If Salt is inventive and creative and truly unique in its preparation and delivery of its Starters and Entrees, then its desserts need more of that magic. Clearly, desserts are not Chef Ambrose’s specialty. In fact, one item, the Pecan Pie, is made by a local bakery. The others are standard dessert items: chocolate molten cake, classically prepared crème brulee, and three different scoops of ice cream served in chocolate-covered mini cones. Each is very good, but you leave wondering if Ambrose will hire a pastry chef in the near future, in order to compliment his innovatively crafted menu.

Undoubtedly, Salt is a welcome to the Baltimore culinary scene.
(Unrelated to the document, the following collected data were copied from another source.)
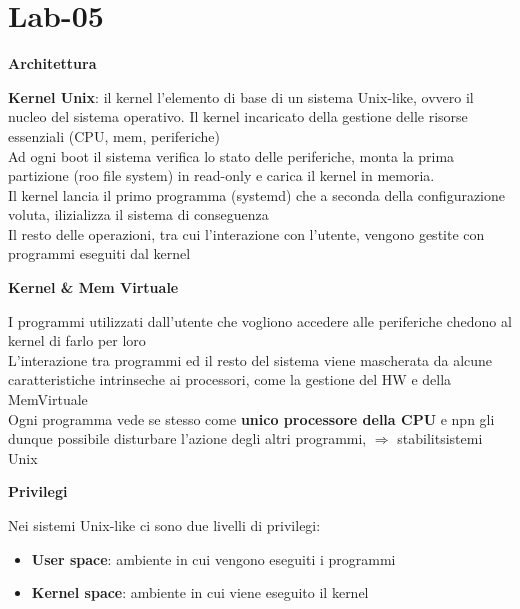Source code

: \section{Lab-05}
\begin{flushleft}
  \textbf{Architettura}\\
  \begin{flushleft}
    \textbf{Kernel Unix}: il kernel \ace l'elemento di base di un sistema Unix-like, ovvero il nucleo 
    del sistema operativo. Il kernel \ace incaricato della gestione delle risorse essenziali (CPU, mem, periferiche) \\
    Ad ogni boot il sistema verifica lo stato delle periferiche, monta la prima partizione (roo file system) in read-only e 
    carica il kernel in memoria. \\ Il kernel lancia il primo programma (systemd) che a seconda 
    della configurazione voluta, ilizializza il sistema di conseguenza \\
    Il resto delle operazioni, tra cui l'interazione con l'utente, vengono gestite con programmi eseguiti dal kernel \par 
    \textbf{Kernel \& Mem Virtuale} \par 
    I programmi utilizzati dall'utente che vogliono accedere alle periferiche chedono al kernel di farlo per loro \\
    L'interazione tra programmi ed il resto del sistema viene mascherata da alcune caratteristiche intrinseche ai processori, come 
    la gestione del HW e della MemVirtuale \\
    Ogni programma vede se stesso come \textbf{unico processore della CPU} e npn gli \ace 
    dunque possibile disturbare l'azione degli altri programmi, $\Rightarrow$ stabilit\aca sistemi Unix \par 
    \textbf{Privilegi} \par 
    Nei sistemi Unix-like ci sono due livelli di privilegi:
    \begin{itemize}
      \item \textbf{User space}: ambiente in cui vengono eseguiti i programmi
      \item \textbf{Kernel space}: ambiente in cui viene eseguito il kernel
    \end{itemize}
  \end{flushleft}

\end{flushleft}
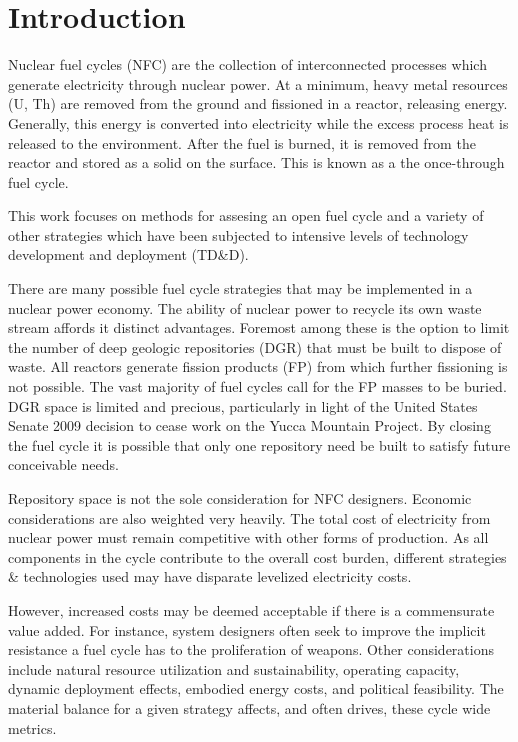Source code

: \chapter{Introduction}
\label{diss_intro}

Nuclear fuel cycles (NFC) are the collection of interconnected processes which 
generate electricity through nuclear power.  
At a minimum, heavy metal resources (U, Th) are removed from the ground
and fissioned in a reactor, releasing energy.  Generally, this energy is converted 
into electricity while the excess process heat is released to the environment.  
After the fuel is burned, it is removed from the reactor and stored as a solid on the surface.
This is known as a the once-through fuel cycle.

This work focuses on methods for assesing an open fuel cycle and a variety of other 
strategies which have been subjected to intensive levels of technology development and 
deployment (TD\&D).

There are many possible fuel cycle strategies that may be implemented in a nuclear power economy.
The ability of nuclear power to recycle its own waste stream affords it distinct advantages.  
Foremost among these is the option to limit the number of deep geologic repositories (DGR) 
that must be built to dispose of waste.   All reactors generate fission products (FP) from 
which further fissioning is not possible.  The vast majority of fuel cycles call for the FP masses 
to be buried.  DGR space is limited and precious, particularly in light of the United States Senate 2009
decision to cease work on the Yucca Mountain Project.  
By closing the fuel cycle it is possible  that only one repository need be built to satisfy 
future conceivable needs.

Repository space is not the sole consideration for NFC designers.  Economic considerations 
are also weighted very heavily.  The total cost of electricity from nuclear power must remain competitive 
with other forms of production.  As all components in the cycle contribute to the overall cost burden, 
different strategies \& technologies used may have disparate levelized electricity costs.

However, increased costs may be deemed acceptable if there is a commensurate value added.
For instance, system designers often seek to improve the implicit resistance a fuel cycle 
has to the proliferation of weapons.  Other considerations include natural resource 
utilization and sustainability, operating capacity, dynamic deployment effects,
embodied energy costs, and political feasibility.  The material balance for a given strategy
affects, and often drives, these cycle wide metrics.

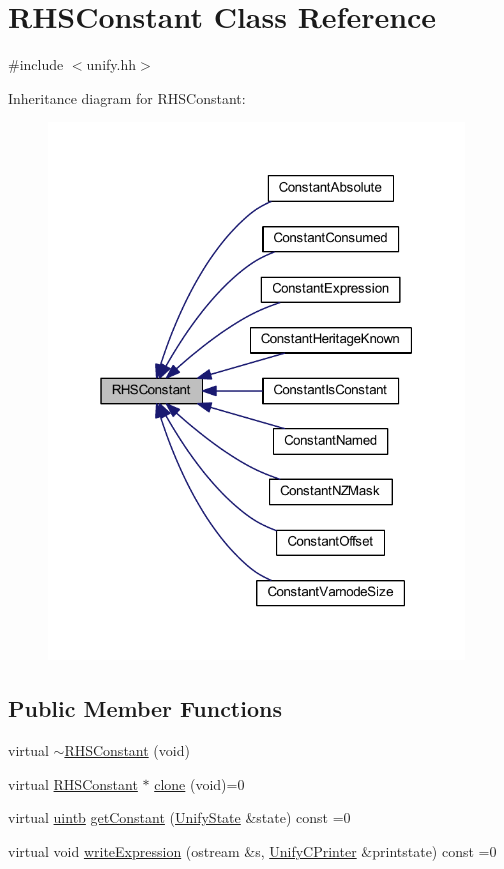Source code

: \hypertarget{class_r_h_s_constant}{}\section{R\+H\+S\+Constant Class Reference}
\label{class_r_h_s_constant}


{\ttfamily \#include $<$unify.\+hh$>$}



Inheritance diagram for R\+H\+S\+Constant\+:
\nopagebreak
\begin{figure}[H]
\begin{center}
\leavevmode
\includegraphics[width=313pt]{class_r_h_s_constant__inherit__graph}
\end{center}
\end{figure}
\subsection*{Public Member Functions}
\begin{DoxyCompactItemize}
\item 
virtual \mbox{\hyperlink{class_r_h_s_constant_a8e18f575d951ea4cfe571920be95eae1}{$\sim$\+R\+H\+S\+Constant}} (void)
\item 
virtual \mbox{\hyperlink{class_r_h_s_constant}{R\+H\+S\+Constant}} $\ast$ \mbox{\hyperlink{class_r_h_s_constant_a3e43335a89351a453932a8c0544d5722}{clone}} (void)=0
\item 
virtual \mbox{\hyperlink{types_8h_a2db313c5d32a12b01d26ac9b3bca178f}{uintb}} \mbox{\hyperlink{class_r_h_s_constant_a941b5d2898cbce985a3ef9c5db6fa458}{get\+Constant}} (\mbox{\hyperlink{class_unify_state}{Unify\+State}} \&state) const =0
\item 
virtual void \mbox{\hyperlink{class_r_h_s_constant_a79e03c6da5320e24873a4fee25f91411}{write\+Expression}} (ostream \&s, \mbox{\hyperlink{class_unify_c_printer}{Unify\+C\+Printer}} \&printstate) const =0
\end{DoxyCompactItemize}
Having only been open since February of this year, it has quickly become popular, to the point that they don’t accept reservations. Its dishes are original and always well-prepared and plated. Service is charming and complimentary. The wine list consists of a small mix of Spanish, Italian, French and American wines. Bottles are inexpensive, ranging from $20 – $50, and glasses range from $6 – $8. Salt’s bar also contains a creative drink menu. I highly recommend the Pomegranate Martini.

You can easily guess that salt might play a significant role in the restaurant’s dishes. Surprisingly, this is not Chef Ambrose’s intention. He has been quoted as saying that the name of his restaurant originates from a childhood moment, when he witnessed his grandfather pouring salt over top of honeydew melon. From then on, he realized the importance of seasoning and flavor. He has carried this philosophy to Salt, where each dish is properly seasoned and delightfully flavored.

Jason D.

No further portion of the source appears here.